The task ::
Scan the entries for the word "https". Every line that has it should be copied.

Saved data entries

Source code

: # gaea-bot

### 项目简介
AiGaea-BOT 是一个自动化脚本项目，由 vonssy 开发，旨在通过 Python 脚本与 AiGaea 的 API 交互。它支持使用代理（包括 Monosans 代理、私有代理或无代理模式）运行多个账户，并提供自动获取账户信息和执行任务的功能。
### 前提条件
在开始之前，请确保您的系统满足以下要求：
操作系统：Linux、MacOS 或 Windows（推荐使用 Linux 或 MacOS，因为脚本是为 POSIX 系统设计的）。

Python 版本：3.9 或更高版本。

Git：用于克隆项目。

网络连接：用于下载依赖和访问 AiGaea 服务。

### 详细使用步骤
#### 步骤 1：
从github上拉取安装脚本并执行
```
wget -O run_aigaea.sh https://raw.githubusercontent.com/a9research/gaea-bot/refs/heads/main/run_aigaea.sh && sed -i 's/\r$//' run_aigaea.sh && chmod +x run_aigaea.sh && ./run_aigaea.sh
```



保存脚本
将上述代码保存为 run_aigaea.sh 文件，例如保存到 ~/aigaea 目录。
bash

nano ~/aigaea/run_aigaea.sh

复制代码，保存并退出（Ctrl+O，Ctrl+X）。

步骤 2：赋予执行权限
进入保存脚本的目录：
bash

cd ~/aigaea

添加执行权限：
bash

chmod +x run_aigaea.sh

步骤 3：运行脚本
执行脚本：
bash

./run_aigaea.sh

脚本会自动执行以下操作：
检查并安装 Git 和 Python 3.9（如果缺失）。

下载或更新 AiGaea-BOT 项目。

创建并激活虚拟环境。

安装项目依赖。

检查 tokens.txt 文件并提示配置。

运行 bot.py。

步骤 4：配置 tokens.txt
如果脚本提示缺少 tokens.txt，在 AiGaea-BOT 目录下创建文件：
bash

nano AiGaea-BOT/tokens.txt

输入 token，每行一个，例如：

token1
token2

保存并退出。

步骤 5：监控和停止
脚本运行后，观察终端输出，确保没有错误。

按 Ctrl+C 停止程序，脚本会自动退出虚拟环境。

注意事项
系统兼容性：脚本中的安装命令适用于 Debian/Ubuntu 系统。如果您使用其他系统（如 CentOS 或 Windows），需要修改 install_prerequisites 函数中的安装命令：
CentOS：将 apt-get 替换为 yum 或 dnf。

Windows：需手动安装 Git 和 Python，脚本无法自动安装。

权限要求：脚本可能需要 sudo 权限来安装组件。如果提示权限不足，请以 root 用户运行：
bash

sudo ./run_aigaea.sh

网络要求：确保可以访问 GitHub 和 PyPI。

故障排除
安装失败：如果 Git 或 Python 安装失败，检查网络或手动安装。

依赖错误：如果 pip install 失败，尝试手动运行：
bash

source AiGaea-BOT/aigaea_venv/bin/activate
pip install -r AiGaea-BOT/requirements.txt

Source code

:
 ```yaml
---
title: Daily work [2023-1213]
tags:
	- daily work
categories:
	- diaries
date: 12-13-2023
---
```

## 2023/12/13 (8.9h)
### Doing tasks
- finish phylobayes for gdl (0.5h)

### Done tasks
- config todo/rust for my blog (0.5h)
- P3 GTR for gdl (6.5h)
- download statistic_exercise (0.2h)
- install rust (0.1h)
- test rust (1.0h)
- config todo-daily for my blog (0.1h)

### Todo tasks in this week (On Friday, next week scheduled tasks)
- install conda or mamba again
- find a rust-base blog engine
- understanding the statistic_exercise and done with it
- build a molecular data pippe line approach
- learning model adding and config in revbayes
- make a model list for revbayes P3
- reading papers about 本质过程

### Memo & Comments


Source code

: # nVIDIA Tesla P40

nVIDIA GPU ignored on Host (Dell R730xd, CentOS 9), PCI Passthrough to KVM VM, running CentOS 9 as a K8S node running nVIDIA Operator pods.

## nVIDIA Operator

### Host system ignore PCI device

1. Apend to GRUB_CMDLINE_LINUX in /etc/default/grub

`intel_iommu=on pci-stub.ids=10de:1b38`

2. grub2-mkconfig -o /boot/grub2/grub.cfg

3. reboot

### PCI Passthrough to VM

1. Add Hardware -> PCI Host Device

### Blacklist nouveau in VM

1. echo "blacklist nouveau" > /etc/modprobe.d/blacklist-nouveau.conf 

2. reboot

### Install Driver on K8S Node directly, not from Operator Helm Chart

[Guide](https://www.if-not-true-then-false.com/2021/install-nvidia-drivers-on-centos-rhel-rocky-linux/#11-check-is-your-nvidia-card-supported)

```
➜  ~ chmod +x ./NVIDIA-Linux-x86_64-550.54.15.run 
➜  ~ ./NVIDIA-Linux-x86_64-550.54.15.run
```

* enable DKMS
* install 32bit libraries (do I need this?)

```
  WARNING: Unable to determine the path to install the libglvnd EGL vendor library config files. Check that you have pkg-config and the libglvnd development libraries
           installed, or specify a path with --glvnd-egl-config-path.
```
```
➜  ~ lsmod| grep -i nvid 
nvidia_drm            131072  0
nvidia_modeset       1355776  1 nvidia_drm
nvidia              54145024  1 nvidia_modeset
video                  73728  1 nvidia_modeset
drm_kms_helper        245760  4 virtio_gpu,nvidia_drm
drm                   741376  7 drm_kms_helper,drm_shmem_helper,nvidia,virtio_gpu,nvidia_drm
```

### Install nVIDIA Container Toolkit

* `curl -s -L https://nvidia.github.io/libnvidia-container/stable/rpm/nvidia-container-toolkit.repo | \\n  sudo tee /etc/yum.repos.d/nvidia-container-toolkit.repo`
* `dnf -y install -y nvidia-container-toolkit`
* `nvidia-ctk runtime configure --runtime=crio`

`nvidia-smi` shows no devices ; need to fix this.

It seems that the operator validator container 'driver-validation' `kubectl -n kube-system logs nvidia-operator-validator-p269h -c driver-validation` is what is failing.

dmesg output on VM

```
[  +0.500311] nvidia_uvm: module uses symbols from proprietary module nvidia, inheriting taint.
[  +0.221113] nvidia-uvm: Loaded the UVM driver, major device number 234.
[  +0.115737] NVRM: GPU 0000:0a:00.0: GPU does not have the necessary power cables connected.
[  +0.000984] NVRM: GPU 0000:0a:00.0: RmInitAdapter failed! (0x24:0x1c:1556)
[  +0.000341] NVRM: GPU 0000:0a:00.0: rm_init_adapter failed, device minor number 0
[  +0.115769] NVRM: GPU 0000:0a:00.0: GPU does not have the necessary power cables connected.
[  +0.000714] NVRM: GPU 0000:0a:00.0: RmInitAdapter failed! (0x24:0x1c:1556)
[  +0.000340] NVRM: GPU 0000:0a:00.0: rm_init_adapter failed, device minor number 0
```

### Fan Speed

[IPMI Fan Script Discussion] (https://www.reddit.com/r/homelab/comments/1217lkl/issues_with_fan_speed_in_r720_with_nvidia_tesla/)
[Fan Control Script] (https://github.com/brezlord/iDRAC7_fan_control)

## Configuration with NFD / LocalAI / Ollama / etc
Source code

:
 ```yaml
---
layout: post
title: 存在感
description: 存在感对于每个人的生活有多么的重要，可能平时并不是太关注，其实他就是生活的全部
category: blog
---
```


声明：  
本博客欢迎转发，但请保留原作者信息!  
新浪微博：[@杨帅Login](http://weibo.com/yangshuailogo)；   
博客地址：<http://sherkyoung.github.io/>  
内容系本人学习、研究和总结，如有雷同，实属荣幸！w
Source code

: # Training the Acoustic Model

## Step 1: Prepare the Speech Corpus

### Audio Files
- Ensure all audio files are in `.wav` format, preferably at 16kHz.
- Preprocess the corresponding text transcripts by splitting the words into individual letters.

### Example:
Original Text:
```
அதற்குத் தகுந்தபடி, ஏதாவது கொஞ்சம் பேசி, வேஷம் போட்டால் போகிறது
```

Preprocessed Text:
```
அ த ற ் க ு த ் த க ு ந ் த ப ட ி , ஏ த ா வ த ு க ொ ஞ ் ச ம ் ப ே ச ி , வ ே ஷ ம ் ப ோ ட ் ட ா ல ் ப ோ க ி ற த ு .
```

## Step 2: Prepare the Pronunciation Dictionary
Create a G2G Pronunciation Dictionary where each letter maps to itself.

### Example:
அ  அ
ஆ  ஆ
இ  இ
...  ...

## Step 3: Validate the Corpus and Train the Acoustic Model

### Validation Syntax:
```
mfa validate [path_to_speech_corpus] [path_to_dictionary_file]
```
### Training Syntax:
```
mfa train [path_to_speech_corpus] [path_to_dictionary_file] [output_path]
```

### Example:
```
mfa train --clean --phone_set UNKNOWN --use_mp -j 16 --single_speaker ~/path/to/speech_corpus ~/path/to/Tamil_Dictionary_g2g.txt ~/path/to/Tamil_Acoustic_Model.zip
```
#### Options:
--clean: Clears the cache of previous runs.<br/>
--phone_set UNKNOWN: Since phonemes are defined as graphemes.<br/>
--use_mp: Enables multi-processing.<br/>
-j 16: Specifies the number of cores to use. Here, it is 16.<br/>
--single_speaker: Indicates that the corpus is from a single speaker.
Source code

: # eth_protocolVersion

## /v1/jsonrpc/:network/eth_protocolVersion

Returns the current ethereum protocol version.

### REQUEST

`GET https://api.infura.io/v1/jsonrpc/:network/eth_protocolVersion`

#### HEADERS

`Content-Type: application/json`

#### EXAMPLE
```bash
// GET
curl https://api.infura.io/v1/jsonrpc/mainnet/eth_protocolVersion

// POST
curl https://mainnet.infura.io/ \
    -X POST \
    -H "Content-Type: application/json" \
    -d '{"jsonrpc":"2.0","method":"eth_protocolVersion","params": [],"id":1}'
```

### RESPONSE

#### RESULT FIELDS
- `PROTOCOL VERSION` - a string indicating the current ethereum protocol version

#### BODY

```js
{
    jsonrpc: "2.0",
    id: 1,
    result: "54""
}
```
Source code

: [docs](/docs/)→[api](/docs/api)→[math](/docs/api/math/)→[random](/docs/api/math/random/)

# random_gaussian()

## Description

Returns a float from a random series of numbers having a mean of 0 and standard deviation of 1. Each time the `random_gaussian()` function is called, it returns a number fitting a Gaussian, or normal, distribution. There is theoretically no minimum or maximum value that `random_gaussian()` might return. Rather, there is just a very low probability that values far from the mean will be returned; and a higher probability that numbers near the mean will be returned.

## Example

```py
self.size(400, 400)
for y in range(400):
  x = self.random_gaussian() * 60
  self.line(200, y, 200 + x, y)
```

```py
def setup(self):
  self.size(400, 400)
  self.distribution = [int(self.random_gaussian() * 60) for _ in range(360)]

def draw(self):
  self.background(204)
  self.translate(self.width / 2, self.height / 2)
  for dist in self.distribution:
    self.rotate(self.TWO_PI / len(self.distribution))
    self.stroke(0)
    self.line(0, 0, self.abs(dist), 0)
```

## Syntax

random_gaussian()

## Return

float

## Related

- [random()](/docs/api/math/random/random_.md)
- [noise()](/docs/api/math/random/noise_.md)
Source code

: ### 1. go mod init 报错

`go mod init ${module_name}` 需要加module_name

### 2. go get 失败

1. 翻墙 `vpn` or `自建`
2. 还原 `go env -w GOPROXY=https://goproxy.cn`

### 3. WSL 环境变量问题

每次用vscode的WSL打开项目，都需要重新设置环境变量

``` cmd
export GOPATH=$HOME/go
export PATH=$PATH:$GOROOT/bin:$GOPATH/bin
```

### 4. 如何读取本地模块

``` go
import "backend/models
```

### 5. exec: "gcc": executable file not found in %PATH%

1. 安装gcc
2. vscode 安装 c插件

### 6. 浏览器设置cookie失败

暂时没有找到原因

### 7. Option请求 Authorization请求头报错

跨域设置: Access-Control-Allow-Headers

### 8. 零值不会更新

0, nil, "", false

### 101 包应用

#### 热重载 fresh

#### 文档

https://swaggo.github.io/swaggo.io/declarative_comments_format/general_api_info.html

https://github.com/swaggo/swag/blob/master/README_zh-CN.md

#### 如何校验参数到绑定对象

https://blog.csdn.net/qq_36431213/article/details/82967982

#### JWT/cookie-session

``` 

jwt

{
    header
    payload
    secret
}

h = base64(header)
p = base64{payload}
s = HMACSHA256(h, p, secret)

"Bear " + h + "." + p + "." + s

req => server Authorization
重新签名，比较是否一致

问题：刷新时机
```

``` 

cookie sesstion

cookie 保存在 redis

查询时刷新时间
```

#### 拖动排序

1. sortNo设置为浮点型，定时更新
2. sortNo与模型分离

Answer to this task ::
wget -O run_aigaea.sh https://raw.githubusercontent.com/a9research/gaea-bot/refs/heads/main/run_aigaea.sh && sed -i 's/\r$//' run_aigaea.sh && chmod +x run_aigaea.sh && ./run_aigaea.sh
[Guide](https://www.if-not-true-then-false.com/2021/install-nvidia-drivers-on-centos-rhel-rocky-linux/#11-check-is-your-nvidia-card-supported)
* `curl -s -L https://nvidia.github.io/libnvidia-container/stable/rpm/nvidia-container-toolkit.repo | \\n  sudo tee /etc/yum.repos.d/nvidia-container-toolkit.repo`
[IPMI Fan Script Discussion] (https://www.reddit.com/r/homelab/comments/1217lkl/issues_with_fan_speed_in_r720_with_nvidia_tesla/)
[Fan Control Script] (https://github.com/brezlord/iDRAC7_fan_control)
`GET https://api.infura.io/v1/jsonrpc/:network/eth_protocolVersion`
curl https://api.infura.io/v1/jsonrpc/mainnet/eth_protocolVersion
curl https://mainnet.infura.io/ \
2. 还原 `go env -w GOPROXY=https://goproxy.cn`
https://swaggo.github.io/swaggo.io/declarative_comments_format/general_api_info.html
https://github.com/swaggo/swag/blob/master/README_zh-CN.md
https://blog.csdn.net/qq_36431213/article/details/82967982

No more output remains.